■ **WHAT TO DO**
Starting at the line that contains "a racial group", transcribe each line exactly through the last line of the data. Include nothing else.

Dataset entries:
-*-*-
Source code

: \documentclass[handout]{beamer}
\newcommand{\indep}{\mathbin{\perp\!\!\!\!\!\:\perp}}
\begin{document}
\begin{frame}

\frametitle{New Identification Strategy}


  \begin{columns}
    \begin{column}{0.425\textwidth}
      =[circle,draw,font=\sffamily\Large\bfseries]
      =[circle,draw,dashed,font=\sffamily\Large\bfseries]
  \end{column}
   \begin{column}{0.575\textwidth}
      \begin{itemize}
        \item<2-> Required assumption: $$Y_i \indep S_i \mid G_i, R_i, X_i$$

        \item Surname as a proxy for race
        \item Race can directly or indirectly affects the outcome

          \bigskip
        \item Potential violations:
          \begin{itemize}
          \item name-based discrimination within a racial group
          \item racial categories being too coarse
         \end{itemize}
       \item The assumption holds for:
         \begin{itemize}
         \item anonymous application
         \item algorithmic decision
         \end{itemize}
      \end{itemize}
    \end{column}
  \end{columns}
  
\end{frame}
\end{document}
-*-*-
■ **WRITTEN RESPONSE**
          \item name-based discrimination within a racial group
          \item racial categories being too coarse
         \end{itemize}
       \item The assumption holds for:
         \begin{itemize}
         \item anonymous application
         \item algorithmic decision
         \end{itemize}
      \end{itemize}
    \end{column}
  \end{columns}
  
\end{frame}
\end{document}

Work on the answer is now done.